Fabiano Mendes da Rocha
Promotor de Justiça no Ministério Público do Distrito Federal e Territórios
É postulado constitucional o dever jurídico-social do Estado de viabilizar o acesso às políticas públicas qualificadas como prerrogativas constitucionais deferidas a todos, impondo ao Poder Público o adimplemento dessa obrigação.
As políticas públicas constitucionais, como direitos fundamentais de segunda geração, exprimem uma exigência no plano do sistema jurídico-normativo, qual seja, a solidariedade social com a intromissão dos preceitos de dignidade da pessoa humana e cidadania. Por isso, o Estado tem um débito a saldar com a coletividade (Direito de Crédito) mediante a concreta efetividade das políticas públicas de alto significado social e indiscutível valor constitucional - prestação positiva, sob pena de caracterizar-se inação pública e pleno menosprezo do compromisso constitucional.
Tal ônus reside, originariamente, no Poder Legislativo e no Poder Executivo. Destaca-se, contudo, que o Poder Público não dispõe de um amplo espaço de discricionariedade que lhe outorgue uma ilimitada liberdade de atuação mas, ao contrário, há uma limitada discricionariedade estatal em tema de efetivação de políticas públicas constitucionais - educação, saúde, segurança, cultura, meio ambiente...
Na verdade, há uma circunstância juridicamente vinculante para o governante, que deve prioritariamente efetivar políticas públicas constitucionais, com o mínimo existencial garantido, pois, é de se reconhecer que a discricionariedade foi realizada pelo próprio Constituinte.
Por imperativo constitucional, o Ministério Público, órgão defensor do interesse social, da ordem jurídica e do regime democrático, está legitimado a pleitear junto ao Poder Judiciário que emita norma jurídica individualizável para o caso concreto e, assim, está ele - Ministério Público - autorizado constitucionalmente a se imiscuir na
concretização de políticas públicas sociais em situações de patente inércia estatal. Por sua vez, insiste o Poder Público em deixar de concretizar os preceitos constitucionais, tornando-os, assim, inoperantes e inexeqüíveis, abstendo-se, dessa forma, do dever imposto pela Carta Magna, com inequívoco comportamente de violação negativa do texto maior.
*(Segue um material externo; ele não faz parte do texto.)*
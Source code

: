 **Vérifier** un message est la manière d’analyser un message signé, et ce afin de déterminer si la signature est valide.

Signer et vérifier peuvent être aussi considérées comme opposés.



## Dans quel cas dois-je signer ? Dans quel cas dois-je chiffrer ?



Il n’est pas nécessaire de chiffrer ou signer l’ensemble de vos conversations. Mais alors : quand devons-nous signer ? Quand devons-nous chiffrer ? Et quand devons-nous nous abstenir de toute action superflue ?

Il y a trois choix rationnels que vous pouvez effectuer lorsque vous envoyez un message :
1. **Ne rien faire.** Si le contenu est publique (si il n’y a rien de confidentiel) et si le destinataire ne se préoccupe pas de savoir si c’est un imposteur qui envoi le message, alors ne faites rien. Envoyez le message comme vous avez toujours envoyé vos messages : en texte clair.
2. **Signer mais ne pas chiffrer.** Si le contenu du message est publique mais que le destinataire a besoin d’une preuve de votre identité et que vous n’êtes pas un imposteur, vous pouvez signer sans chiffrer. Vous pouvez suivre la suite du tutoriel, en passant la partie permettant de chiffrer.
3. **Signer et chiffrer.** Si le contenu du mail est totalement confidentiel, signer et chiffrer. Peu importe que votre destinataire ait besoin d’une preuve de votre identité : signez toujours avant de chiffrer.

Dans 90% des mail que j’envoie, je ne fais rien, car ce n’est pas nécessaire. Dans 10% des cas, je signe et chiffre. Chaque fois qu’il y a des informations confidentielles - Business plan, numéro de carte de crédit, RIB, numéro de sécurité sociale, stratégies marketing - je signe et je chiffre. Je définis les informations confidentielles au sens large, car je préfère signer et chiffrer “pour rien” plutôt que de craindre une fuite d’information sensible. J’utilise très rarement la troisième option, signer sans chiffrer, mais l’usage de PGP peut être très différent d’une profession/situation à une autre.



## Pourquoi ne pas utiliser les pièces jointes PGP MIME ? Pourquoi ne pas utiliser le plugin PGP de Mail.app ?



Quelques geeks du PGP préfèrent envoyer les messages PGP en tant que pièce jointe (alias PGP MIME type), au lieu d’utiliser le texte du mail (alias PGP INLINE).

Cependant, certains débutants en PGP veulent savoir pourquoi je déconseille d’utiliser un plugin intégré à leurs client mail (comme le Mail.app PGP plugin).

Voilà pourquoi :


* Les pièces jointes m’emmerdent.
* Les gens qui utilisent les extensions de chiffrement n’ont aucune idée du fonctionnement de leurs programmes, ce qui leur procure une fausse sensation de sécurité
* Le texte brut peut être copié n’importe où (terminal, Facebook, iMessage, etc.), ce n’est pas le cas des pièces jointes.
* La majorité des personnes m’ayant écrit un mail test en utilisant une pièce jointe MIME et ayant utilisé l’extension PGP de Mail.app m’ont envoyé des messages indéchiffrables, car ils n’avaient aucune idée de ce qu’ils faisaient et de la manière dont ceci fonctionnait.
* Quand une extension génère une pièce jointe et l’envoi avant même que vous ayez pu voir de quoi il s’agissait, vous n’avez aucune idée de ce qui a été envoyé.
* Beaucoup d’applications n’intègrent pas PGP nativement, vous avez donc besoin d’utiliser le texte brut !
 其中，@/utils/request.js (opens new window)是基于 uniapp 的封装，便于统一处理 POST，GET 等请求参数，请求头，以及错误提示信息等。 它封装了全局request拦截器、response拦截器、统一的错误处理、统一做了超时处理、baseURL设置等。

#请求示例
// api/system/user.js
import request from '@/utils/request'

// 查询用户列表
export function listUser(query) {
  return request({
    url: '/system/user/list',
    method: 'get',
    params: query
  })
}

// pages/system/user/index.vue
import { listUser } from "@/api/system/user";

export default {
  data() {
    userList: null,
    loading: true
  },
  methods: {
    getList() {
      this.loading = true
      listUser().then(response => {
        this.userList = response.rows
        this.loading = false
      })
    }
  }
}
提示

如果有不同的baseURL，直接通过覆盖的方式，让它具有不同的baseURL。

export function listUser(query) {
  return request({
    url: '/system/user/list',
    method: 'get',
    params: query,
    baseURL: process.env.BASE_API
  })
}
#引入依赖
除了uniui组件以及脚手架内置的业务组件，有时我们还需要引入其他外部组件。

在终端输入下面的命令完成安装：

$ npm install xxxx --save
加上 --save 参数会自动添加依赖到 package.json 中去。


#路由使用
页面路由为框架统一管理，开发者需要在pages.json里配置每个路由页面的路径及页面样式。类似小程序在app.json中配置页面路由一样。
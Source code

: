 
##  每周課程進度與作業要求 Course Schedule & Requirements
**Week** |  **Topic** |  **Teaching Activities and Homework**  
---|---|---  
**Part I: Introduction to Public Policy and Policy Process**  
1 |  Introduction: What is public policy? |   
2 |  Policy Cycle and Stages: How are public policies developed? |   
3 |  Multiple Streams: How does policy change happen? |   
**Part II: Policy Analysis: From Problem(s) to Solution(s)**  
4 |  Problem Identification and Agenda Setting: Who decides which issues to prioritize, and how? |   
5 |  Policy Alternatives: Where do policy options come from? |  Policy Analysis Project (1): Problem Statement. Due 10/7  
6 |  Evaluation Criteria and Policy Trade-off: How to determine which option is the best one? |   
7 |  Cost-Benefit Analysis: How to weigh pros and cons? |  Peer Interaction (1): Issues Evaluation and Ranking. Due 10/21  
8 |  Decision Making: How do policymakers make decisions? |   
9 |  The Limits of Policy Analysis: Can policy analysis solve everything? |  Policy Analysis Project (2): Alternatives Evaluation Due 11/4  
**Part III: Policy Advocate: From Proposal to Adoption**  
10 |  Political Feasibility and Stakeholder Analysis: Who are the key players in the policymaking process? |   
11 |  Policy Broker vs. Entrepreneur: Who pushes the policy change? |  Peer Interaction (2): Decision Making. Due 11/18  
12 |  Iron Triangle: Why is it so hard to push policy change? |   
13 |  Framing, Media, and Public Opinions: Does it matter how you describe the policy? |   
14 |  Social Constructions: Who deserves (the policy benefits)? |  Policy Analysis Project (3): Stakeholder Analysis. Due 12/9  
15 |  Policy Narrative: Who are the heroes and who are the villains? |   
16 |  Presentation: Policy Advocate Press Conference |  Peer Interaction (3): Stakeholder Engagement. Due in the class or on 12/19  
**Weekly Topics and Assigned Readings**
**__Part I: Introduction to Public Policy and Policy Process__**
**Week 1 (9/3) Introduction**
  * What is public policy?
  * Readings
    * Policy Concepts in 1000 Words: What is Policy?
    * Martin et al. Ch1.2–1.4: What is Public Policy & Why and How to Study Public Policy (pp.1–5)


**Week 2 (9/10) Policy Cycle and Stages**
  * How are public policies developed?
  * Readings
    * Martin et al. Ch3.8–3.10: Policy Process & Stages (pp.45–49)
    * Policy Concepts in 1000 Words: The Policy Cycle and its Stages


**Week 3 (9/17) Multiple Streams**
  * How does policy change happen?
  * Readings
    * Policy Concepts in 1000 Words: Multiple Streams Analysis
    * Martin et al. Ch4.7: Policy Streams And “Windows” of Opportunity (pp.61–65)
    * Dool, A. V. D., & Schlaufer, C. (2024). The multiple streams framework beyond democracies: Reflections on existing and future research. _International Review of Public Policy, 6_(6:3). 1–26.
A referência de decisão judicial como norma jurídica individualizada, como cediço, está em Niklas Luhmann, que abandona as bases do Estado Liberal, fazendo prevalecer o pós-positivismo que caracteriza a atual Jurisdição Constitucional, impondo ao juiz o dever de compreender as particularidades do caso concreto e, com base na norma abstrata e geral, de emitir uma decisão conforme as disposições e princípios constitucionais, construindo para o caso concreto a norma jurídica (= norma legal conforme a Constituição Federal), sobre ela exercendo o controle de constitucionalidade e a regra do balanceamento dos direito fundamentais.
Legitima-se, dessa forma, a concretização da dimensão política da jurisdição constitucional em tornar efetivo os direitos fundamentais quando negados pela inaceitável inércia governamental, que compromete o próprio caderno de encargos constitucionais e, assim, ofende os princípios e a eficácia e a integridade dos direitos individuais e coletivos.
Não se ignora, ainda, a questão da reserva do possível. A necessidade de preservação, em favor dos indivíduos, da integridade e da intangibilidade do núcleo consubstanciador do mínimo existencial. A liberdade de conformação do Estado, em tema de implementação de direitos assegurados pelo próprio texto constitucional, está vinculada ao postulado da supremacia da Constituição.
Tais preceitos expostos estão em perfeita harmonia com a concepção de novo modelo estatal, que tem como valor-fim a justiça social e a cultura, numa democracia pluralista exigida pela sociedade de massas do século XX (Pinto Ferreira) e, por isso, o Ministério Publico atua constitucionalmente para determinar ao Poder Público que salde o seu débito, isto é, a prestação positiva dos valores inerentes à dignidade da pessoa humana e cidadania, como é o caso das políticas públicas sociais-constitucionais.